Update after instruments results:
This question has a similar result in Instruments to you, perhaps the advice is also applicable in your case (basically reducing number vertex data)
The biggest win in graphics programming comes down to this:
Batch, Batch, Batch
TextureAtlasing will make a bigger difference than most anything else you can do. Switching textures is like stopping a speeding train to let on new passengers every time.
Combine all those textures into an atlas and cut your draw calls down a lot.
This web-based tool may be helpful: http://zwoptex.zwopple.com/
Have you looked over the "OpenGL ES Programming Guide for iPhone OS" in the dev center? There are sections on Best Practices for Vertex Data and Texture Data.
Is your data formatted to be able to use triangle strips?
In terms of least effort, the modification sequence for you would probably be:
Reducing vertex attribute size
VBOs
Note that when you do these, you need to make sure that components are aligned on their native alignment, i.e. the floats or full ints are on 4-byte boundaries, the shorts are on 2-byte boundaries. If you don't do this it will tank your performance. It might be helpful to mentally map it by typing out your attribute ordering as a struct definition so you can sanity check your layout and alignment.
making sure your data is stripped to share vertices
using a texture atlas to reduce texture swaps
To try converting your textures to 16-bit RGB565 format, see this code in Apple's venerable Texture2D.m, search for kTexture2DPixelFormat_RGB565
http://code.google.com/p/cocos2d-iphone/source/browse/branches/branch-0.1/OpenGLSupport/Texture2D.m
(this code loads PNGs and converts them to RGB565 at texture creation time; I don't know if there's an RGB565 file format as such)

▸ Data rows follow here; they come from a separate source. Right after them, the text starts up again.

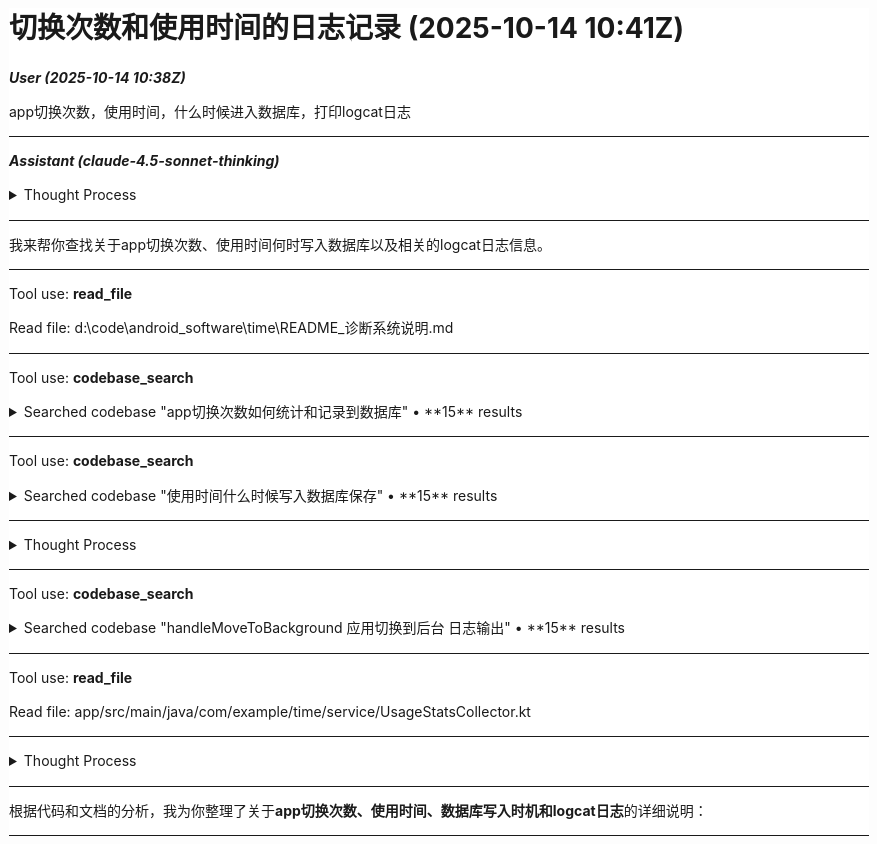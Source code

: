 



# 切换次数和使用时间的日志记录 (2025-10-14 10:41Z)

_**User (2025-10-14 10:38Z)**_

app切换次数，使用时间，什么时候进入数据库，打印logcat日志

---

_**Assistant (claude-4.5-sonnet-thinking)**_

<think><details><summary>Thought Process</summary></details></think>

---

我来帮你查找关于app切换次数、使用时间何时写入数据库以及相关的logcat日志信息。

---

Tool use: **read_file**

Read file: d:\code\android_software\time\README_诊断系统说明.md

---

Tool use: **codebase_search**

<details><summary>Searched codebase "app切换次数如何统计和记录到数据库" • **15** results</summary></details>

---

Tool use: **codebase_search**

<details><summary>Searched codebase "使用时间什么时候写入数据库保存" • **15** results</summary></details>

---

<think><details><summary>Thought Process</summary></details></think>

---

Tool use: **codebase_search**

<details><summary>Searched codebase "handleMoveToBackground 应用切换到后台 日志输出" • **15** results</summary></details>

---

Tool use: **read_file**

Read file: app/src/main/java/com/example/time/service/UsageStatsCollector.kt

---

<think><details><summary>Thought Process</summary></details></think>

---

根据代码和文档的分析，我为你整理了关于**app切换次数、使用时间、数据库写入时机和logcat日志**的详细说明：

---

For more information on PVRTC compressed textures (which looked way better than I expected when I used them, even at 2 bits per pixel) see Apple's PVRTextureLoader sample:
http://developer.apple.com/iPhone/library/samplecode/PVRTextureLoader/index.html
it has both the code for loading PVRTC textures in your app and also instructions for using the texturetool to convert your .png files into .pvr files.